За ней действительно ухаживают: моют, переворачивают, поддерживают в чистоте и свежести, это видно даже на первый взгляд. Наверное, ее мать в какой-то момент научилась реагировать одобрительно на такую форму заботы о ней. Мне же это пока ножом по сердцу, хотя я и пытался себя подготовить к тому, что увижу здесь.

Давлюсь тяжелым комом, застрявшим в горле, перевожу дыхание и сажусь на посетительский стул с мягкой подушкой. Он не продавлен от времени, хотя и новым не выглядит. Это лишний раз подтверждает, что сюда и впрямь крайне редко приходят, и эта крупица правды, которую я и так знал, почему-то всаживает мне в душу острую спицу. Вторую и третью всаживают два одеяльных оврага на уровне ниже колен пациентки.

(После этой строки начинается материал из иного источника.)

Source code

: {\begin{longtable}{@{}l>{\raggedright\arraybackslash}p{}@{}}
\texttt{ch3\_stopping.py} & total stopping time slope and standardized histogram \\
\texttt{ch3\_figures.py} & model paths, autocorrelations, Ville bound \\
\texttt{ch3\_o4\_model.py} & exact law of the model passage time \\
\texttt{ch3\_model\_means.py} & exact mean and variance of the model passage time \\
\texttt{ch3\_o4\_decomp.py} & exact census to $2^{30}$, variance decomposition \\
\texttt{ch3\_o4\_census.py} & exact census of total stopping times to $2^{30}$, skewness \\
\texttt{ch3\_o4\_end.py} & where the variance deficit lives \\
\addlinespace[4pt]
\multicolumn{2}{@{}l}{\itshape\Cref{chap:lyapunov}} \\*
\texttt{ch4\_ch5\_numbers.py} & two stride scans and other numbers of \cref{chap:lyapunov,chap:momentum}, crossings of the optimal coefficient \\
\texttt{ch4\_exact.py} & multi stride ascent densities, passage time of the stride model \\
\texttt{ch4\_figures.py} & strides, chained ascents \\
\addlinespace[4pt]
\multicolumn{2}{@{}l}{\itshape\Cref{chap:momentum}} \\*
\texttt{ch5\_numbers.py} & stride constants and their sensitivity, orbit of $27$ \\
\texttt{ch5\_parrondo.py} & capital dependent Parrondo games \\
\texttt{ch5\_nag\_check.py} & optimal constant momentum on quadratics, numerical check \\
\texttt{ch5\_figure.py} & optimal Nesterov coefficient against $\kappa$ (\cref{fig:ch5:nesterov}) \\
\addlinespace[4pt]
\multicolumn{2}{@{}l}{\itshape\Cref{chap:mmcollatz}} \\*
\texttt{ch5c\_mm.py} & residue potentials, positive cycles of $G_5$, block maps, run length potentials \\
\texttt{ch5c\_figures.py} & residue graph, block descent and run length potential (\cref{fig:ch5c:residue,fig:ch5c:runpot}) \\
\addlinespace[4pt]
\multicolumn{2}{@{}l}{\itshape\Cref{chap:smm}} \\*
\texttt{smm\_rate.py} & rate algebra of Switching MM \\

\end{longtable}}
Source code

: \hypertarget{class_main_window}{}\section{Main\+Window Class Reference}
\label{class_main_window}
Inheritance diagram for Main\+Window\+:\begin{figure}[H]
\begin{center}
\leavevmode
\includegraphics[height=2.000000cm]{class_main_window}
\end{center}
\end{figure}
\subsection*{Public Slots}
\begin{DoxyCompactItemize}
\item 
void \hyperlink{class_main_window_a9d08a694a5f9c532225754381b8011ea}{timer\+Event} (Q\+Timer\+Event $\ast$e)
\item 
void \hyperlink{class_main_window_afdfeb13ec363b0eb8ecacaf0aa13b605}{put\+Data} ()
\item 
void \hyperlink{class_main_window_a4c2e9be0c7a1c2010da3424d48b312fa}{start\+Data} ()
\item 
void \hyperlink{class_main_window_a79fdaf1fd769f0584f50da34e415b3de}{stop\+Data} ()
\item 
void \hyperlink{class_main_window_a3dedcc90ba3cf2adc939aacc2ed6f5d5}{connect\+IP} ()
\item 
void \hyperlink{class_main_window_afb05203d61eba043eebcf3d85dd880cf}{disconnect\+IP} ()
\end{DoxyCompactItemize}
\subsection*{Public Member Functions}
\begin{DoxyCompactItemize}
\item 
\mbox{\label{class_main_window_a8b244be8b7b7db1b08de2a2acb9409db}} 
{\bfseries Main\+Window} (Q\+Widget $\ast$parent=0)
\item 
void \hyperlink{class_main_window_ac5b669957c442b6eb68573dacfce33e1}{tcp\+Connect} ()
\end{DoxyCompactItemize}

Собраться с духом тяжело, но я заставляю себя это сделать. В конце концов, я здесь не ради себя.

– Привет, Старшая, – произношу я, и мой голос дрожит.

Черт, это будет очень странный диалог, потому что будет монологом. Удивительное дело, а я ведь действительно воображал, что приду сюда, чтобы поговорить со Старшей.

– Я не знаю, как это нужно делать, чтобы ты лучше слышала. Но ты уж отойди куда-нибудь в укромное место, послушай. Я побуду твоим призраком из стен некоторое время, мне многое нужно тебе рассказать.

В палате ничего не происходит, хотя я ждал какого-то эффекта. Что трещины появятся здесь, в реальности или что за окном резко ударит молния. Но волшебные знаки не сыплются на меня, как из рога изобилия, и я начинаю думать, что вся моя затея – сущий бред.

Упаднические настроения охватывают меня всего на несколько секунд, затем я все-таки справляюсь с ними.

– Ты наверняка узнала меня, но я все же представлюсь. Это я, Спасатель. Ты меня еще помнишь? Сейчас я в твоей больничной палате. Мне удалось тебя найти… хотя, не мне одному – мне в этом помогали. Но все по порядку. Ты извини за сбивчивость, я плохой рассказчик, когда волнуюсь.

Неловко усмехаюсь, беспомощно поглядываю на аппараты. На них никаких видимых для меня изменений, поэтому я не знаю, слышит меня Старшая или нет. Остается только надеяться, что слышит.

– Все вышло, как ты говорила. В конце дороги действительно был выход из комы. И когда я проснулся, я действительно ничего не помнил об интернате. Может, если б помнил, было бы проще пережить все, что ожидало меня после пробуждения…

Поджимаю губы и смотрю на свои ноги. При желании под джинсой можно угадать, что правая – протез, хотя и хороший. Меня всегда утешали именно этим, что у меня хороший протез. Будто это может изменить тот факт, что я потерял ногу в аварии, в которой погибли два моих друга и моя девушка.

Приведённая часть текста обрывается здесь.